C’est par une ordonnance de 1958, puis sa consécration par la réforme constitutionnelle de 2008, dans l’article 51-2, que la commission d’enquête sera institutionnalisée sous la Ve République.
Pour être créée, une commission d’enquête doit d’abord être précédée d’une proposition de résolution. Une proposition de résolution est un texte voté par une assemblée parlementaire et qui a trait à son fonctionnement intérieur, qui exprime une opinion ou une volonté sur un sujet précis. Cette proposition doit énoncer clairement quels sont les faits qui donnent lieu à une enquête ou le service ou l’entreprise public dont la gestion doit être examinée.
Une fois que le bureau de l’Assemblée Nationale a enregistré la proposition, le Garde des Sceaux est informé, car une commission d’enquête, que ce soit à l'Assemblée nationale ou au Sénat, ne peut pas être créée si des poursuites judiciaires sont en cours. C’est ensuite la commission permanente compétente qui étudie si les conditions sont réunies et si la création de la commission d’enquête a une utilité.
Ce que l’on doit retenir, c’est qu’avant même sa mise en place, une commission d’enquête est examinée sur la forme et sur le fond. Une fois ces étapes validées, il reste à voter la proposition de résolution et ce scrutin intervient pendant la semaine dite de contrôle. La semaine de contrôle est la semaine pendant laquelle l’ordre du jour est réservé en priorité au contrôle du Gouvernement et à l’évaluation des politiques publiques. Ce scrutin est un peu particulier dans la mesure où seuls les députés défavorables à la proposition de résolution participent au scrutin et pour que cette dernière soit rejetée, il faut réunir la majorité des 3/5ᵉ des membres de l’Assemblée Nationale, présents au moment du scrutin. L’exemple le plus récent que nous avons est celui du rejet d’une proposition de résolution tendant à la création d’une commission d’enquête relative à la participation de fonds français au financement de Daesh, en date du 3 décembre 2015, en raison du caractère partiel de son objet d’étude. Dans la pratique, on observe que l’appréciation de la recevabilité est généralement large, car elle est fonction de l’actualité. Ainsi, la commission d'enquête sur les éventuels dysfonctionnements de la justice et de la police dans l’affaire dite Sarah Halimi a été créée, suite à l'émoi qu'a provoqué cette affaire judiciaire.

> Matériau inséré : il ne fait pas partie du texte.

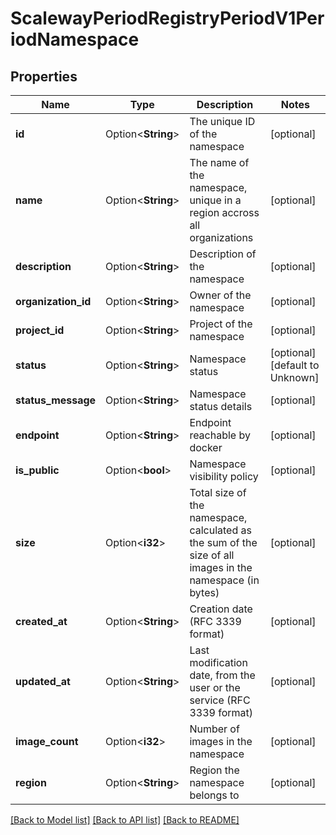 # ScalewayPeriodRegistryPeriodV1PeriodNamespace

## Properties

Name | Type | Description | Notes
------------ | ------------- | ------------- | -------------
**id** | Option<**String**> | The unique ID of the namespace | [optional]
**name** | Option<**String**> | The name of the namespace, unique in a region accross all organizations | [optional]
**description** | Option<**String**> | Description of the namespace | [optional]
**organization_id** | Option<**String**> | Owner of the namespace | [optional]
**project_id** | Option<**String**> | Project of the namespace | [optional]
**status** | Option<**String**> | Namespace status | [optional][default to Unknown]
**status_message** | Option<**String**> | Namespace status details | [optional]
**endpoint** | Option<**String**> | Endpoint reachable by docker | [optional]
**is_public** | Option<**bool**> | Namespace visibility policy | [optional]
**size** | Option<**i32**> | Total size of the namespace, calculated as the sum of the size of all images in the namespace (in bytes) | [optional]
**created_at** | Option<**String**> | Creation date (RFC 3339 format) | [optional]
**updated_at** | Option<**String**> | Last modification date, from the user or the service (RFC 3339 format) | [optional]
**image_count** | Option<**i32**> | Number of images in the namespace | [optional]
**region** | Option<**String**> | Region the namespace belongs to | [optional]

[[Back to Model list]](../README.md#documentation-for-models) [[Back to API list]](../README.md#documentation-for-api-endpoints) [[Back to README]](../README.md)


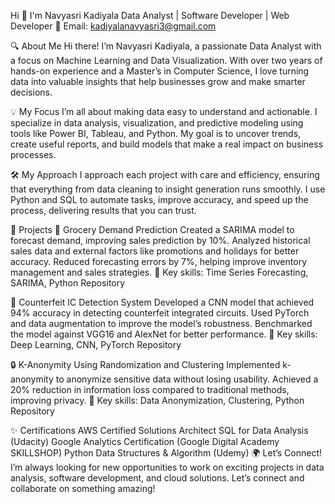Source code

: Hi 👋 I'm Navyasri Kadiyala
Data Analyst | Software Developer | Web Developer
📧 Email: kadiyalanavyasri3@gmail.com

🔍 About Me
Hi there! I’m Navyasri Kadiyala, a passionate Data Analyst with a focus on Machine Learning and Data Visualization. With over two years of hands-on experience and a Master’s in Computer Science, I love turning data into valuable insights that help businesses grow and make smarter decisions.

💡 My Focus
I’m all about making data easy to understand and actionable. I specialize in data analysis, visualization, and predictive modeling using tools like Power BI, Tableau, and Python. My goal is to uncover trends, create useful reports, and build models that make a real impact on business processes.

🛠️ My Approach
I approach each project with care and efficiency, ensuring that everything from data cleaning to insight generation runs smoothly. I use Python and SQL to automate tasks, improve accuracy, and speed up the process, delivering results that you can trust.

📂 Projects
🛒 Grocery Demand Prediction
Created a SARIMA model to forecast demand, improving sales prediction by 10%.
Analyzed historical sales data and external factors like promotions and holidays for better accuracy.
Reduced forecasting errors by 7%, helping improve inventory management and sales strategies.
🔑 Key skills: Time Series Forecasting, SARIMA, Python
Repository

🧠 Counterfeit IC Detection System
Developed a CNN model that achieved 94% accuracy in detecting counterfeit integrated circuits.
Used PyTorch and data augmentation to improve the model’s robustness.
Benchmarked the model against VGG16 and AlexNet for better performance.
🔑 Key skills: Deep Learning, CNN, PyTorch
Repository

🔒 K-Anonymity Using Randomization and Clustering
Implemented k-anonymity to anonymize sensitive data without losing usability.
Achieved a 20% reduction in information loss compared to traditional methods, improving privacy.
🔑 Key skills: Data Anonymization, Clustering, Python
Repository

✨ Certifications
AWS Certified Solutions Architect
SQL for Data Analysis (Udacity)
Google Analytics Certification (Google Digital Academy SKILLSHOP)
Python Data Structures & Algorithm (Udemy)
🌍 Let’s Connect!
I’m always looking for new opportunities to work on exciting projects in data analysis, software development, and cloud solutions. Let’s connect and collaborate on something amazing!
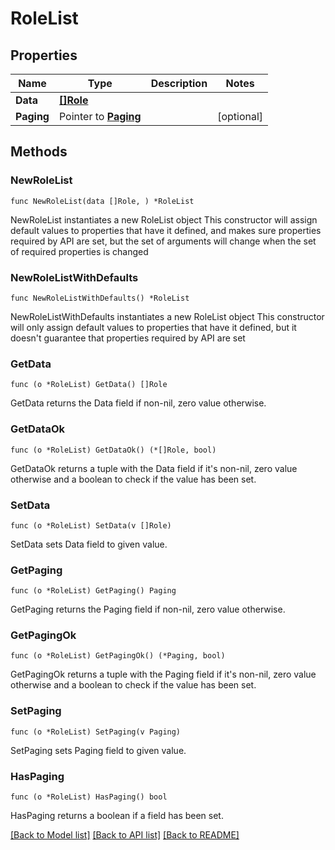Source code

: # RoleList

## Properties

Name | Type | Description | Notes
------------ | ------------- | ------------- | -------------
**Data** | [**[]Role**](Role.md) |  | 
**Paging** | Pointer to [**Paging**](Paging.md) |  | [optional] 

## Methods

### NewRoleList

`func NewRoleList(data []Role, ) *RoleList`

NewRoleList instantiates a new RoleList object
This constructor will assign default values to properties that have it defined,
and makes sure properties required by API are set, but the set of arguments
will change when the set of required properties is changed

### NewRoleListWithDefaults

`func NewRoleListWithDefaults() *RoleList`

NewRoleListWithDefaults instantiates a new RoleList object
This constructor will only assign default values to properties that have it defined,
but it doesn't guarantee that properties required by API are set

### GetData

`func (o *RoleList) GetData() []Role`

GetData returns the Data field if non-nil, zero value otherwise.

### GetDataOk

`func (o *RoleList) GetDataOk() (*[]Role, bool)`

GetDataOk returns a tuple with the Data field if it's non-nil, zero value otherwise
and a boolean to check if the value has been set.

### SetData

`func (o *RoleList) SetData(v []Role)`

SetData sets Data field to given value.


### GetPaging

`func (o *RoleList) GetPaging() Paging`

GetPaging returns the Paging field if non-nil, zero value otherwise.

### GetPagingOk

`func (o *RoleList) GetPagingOk() (*Paging, bool)`

GetPagingOk returns a tuple with the Paging field if it's non-nil, zero value otherwise
and a boolean to check if the value has been set.

### SetPaging

`func (o *RoleList) SetPaging(v Paging)`

SetPaging sets Paging field to given value.

### HasPaging

`func (o *RoleList) HasPaging() bool`

HasPaging returns a boolean if a field has been set.


[[Back to Model list]](../README.md#documentation-for-models) [[Back to API list]](../README.md#documentation-for-api-endpoints) [[Back to README]](../README.md)


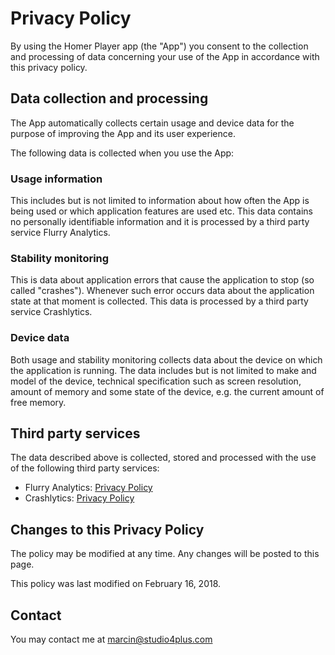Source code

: # Privacy Policy

By using the Homer Player app (the "App") you consent to the collection and
processing of data concerning your use of the App in accordance with this
privacy policy.

## Data collection and processing

The App automatically collects certain usage and device data for the purpose of
improving the App and its user experience.

The following data is collected when you use the App:

### Usage information

This includes but is not limited to information about how often the App is
being used or which application features are used etc. This data contains
no personally identifiable information and it is processed by a third party
service Flurry Analytics.

### Stability monitoring

This is data about application errors that cause the application to stop (so
called "crashes"). Whenever such error occurs data about the application state
at that moment is collected. This data is processed by a third party service
Crashlytics.

### Device data

Both usage and stability monitoring collects data about the device on which the
application is running. The data includes but is not limited to make and model
of the device, technical specification such as screen resolution, amount of
memory and some state of the device, e.g. the current amount of free memory.

## Third party services

The data described above is collected, stored and processed with the use of the
following third party services:

- Flurry Analytics: [Privacy Policy]( http://www.flurry.com/legal-privacy/privacy-policy)
- Crashlytics: [Privacy
  Policy](https://try.crashlytics.com/terms/privacy-policy.pdf)

## Changes to this Privacy Policy

The policy may be modified at any time. Any changes will be posted to this page.

This policy was last modified on February 16, 2018.

## Contact

You may contact me at marcin@studio4plus.com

Si la proposition de résolution est adoptée, la commission d’enquête peut voir le jour et il faut trancher sur sa composition. Comme pour les commissions permanentes, elle doit être paritaire et ne pas comporter plus de 30 députés. Après la constitution, un bureau - président, vice-présidents, secrétaires et rapporteur - sont élus.
La commission est créée, son objet a été validé, son bureau constitué, les membres la composant y ont pris place, il reste aux députés à se mettre effectivement au travail, car leur action est limitée dans le temps. En effet, il ne faut pas oublier qu’il s’agit d’une commission temporaire et les parlementaires n’ont que six mois pour présenter un rapport, qui peut ne pas être public, si la demande est formulée. Par ailleurs, cette commission ne pourra pas être reconstituée avec le même objet qu’après un délai de douze mois.

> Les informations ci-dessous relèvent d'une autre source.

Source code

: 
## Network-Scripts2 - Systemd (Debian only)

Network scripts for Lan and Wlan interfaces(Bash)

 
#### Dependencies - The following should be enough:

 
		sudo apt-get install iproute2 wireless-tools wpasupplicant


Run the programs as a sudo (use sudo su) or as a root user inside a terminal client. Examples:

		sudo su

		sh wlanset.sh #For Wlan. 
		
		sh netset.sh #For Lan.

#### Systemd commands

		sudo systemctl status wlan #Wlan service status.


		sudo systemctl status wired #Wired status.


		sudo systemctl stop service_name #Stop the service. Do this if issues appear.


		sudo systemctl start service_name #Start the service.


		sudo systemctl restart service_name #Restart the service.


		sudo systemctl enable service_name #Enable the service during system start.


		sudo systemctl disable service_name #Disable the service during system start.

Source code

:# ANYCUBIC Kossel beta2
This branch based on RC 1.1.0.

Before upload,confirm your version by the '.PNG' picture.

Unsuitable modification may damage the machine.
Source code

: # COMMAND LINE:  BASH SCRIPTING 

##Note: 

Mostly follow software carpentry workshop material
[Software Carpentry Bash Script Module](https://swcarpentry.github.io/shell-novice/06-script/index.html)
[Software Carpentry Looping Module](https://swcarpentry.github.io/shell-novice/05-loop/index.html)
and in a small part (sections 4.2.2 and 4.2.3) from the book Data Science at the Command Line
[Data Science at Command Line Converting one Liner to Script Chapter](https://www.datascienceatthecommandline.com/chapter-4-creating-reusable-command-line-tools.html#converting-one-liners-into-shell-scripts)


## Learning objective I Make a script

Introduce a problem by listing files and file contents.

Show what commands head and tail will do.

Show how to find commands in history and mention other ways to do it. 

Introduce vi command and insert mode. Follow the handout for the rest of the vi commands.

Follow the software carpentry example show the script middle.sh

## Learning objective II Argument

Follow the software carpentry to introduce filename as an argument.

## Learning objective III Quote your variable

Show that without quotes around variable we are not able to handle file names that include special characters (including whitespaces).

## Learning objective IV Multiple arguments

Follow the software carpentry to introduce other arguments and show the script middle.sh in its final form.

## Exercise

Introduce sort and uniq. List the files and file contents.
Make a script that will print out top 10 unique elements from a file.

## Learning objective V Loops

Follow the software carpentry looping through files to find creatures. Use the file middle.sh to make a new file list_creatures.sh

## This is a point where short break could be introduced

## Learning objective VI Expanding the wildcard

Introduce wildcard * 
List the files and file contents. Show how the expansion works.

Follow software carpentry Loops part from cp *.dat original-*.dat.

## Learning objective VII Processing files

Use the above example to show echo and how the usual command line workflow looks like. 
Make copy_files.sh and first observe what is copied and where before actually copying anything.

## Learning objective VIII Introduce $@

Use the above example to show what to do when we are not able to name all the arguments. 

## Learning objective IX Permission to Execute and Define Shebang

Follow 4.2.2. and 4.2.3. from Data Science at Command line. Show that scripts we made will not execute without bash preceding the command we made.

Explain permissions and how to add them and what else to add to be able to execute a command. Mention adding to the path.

Concernant la composition, il peut arriver qu'un député décide de la quitter en cours de route. Dans ce cas, afin de respecter la parité politique, un membre de son groupe le remplace.

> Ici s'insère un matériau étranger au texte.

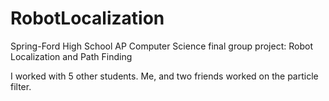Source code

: # RobotLocalization
Spring-Ford High School AP Computer Science final group project: Robot Localization and Path Finding 

I worked with 5 other students.
Me, and two friends worked on the particle filter.
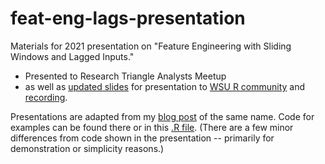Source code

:# feat-eng-lags-presentation
Materials for 2021 presentation on "Feature Engineering with Sliding Windows and Lagged Inputs." 

* Presented to Research Triangle Analysts Meetup 
* as well as [updated slides](https://github.com/brshallo/feat-eng-lags-presentation/blob/main/presentations/rstats-wsu.pdf) for presentation to [WSU R community](https://cereo.wsu.edu/r-working-group/) and [recording](https://www.youtube.com/watch?t=829&v=-wUzdeThODo&feature=youtu.be).

Presentations are adapted from my [blog post](https://www.bryanshalloway.com/2020/10/12/window-functions-for-resampling/) of the same name. Code for examples can be found there or in this [.R file](https://github.com/brshallo/feat-eng-lags-presentation/blob/main/R/feat-engineering-lags.R). (There are a few minor differences from code shown in the presentation -- primarily for demonstration or simplicity reasons.)
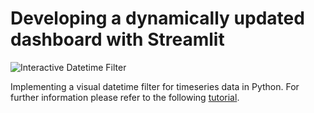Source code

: # Developing a dynamically updated dashboard with Streamlit

![Interactive Datetime Filter](https://miro.medium.com/max/700/1*MXZDQhas446N3kfB_MaVQQ.gif)

Implementing a visual datetime filter for timeseries data in Python. For further information please refer to the following [tutorial](https://khorasani.medium.com/creating-an-interactive-datetime-filter-with-pandas-and-streamlit-2f6818e90aed).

Posé ainsi, on peut avoir l’impression que six mois est un délai suffisant pour qu’une commission d’enquête fournisse un rapport d’enquête. En réalité, si on tient compte du calendrier parlementaire, de l’agenda des députés et des délais pour caler les auditions de certaines personnalités, ce délai paraît court, mais il se justifie également par la prise sur l’actualité.
Pour travailler, les députés peuvent demander des pièces sauf ce qui est sensible comme les informations relevant du secret défense, ils peuvent auditionner des personnes et ils peuvent aussi se déplacer sur les lieux s’ils le jugent nécessaire. Ainsi, la commission d’enquête sur les moyens mis en œuvre par l’État pour lutter contre le terrorisme a prévu un déplacement au Bataclan pour comprendre ce qui s’est passé le 13 novembre 2015. Enfin, sauf cas rares, les commissions d’enquêtes sont publiques et sont filmées.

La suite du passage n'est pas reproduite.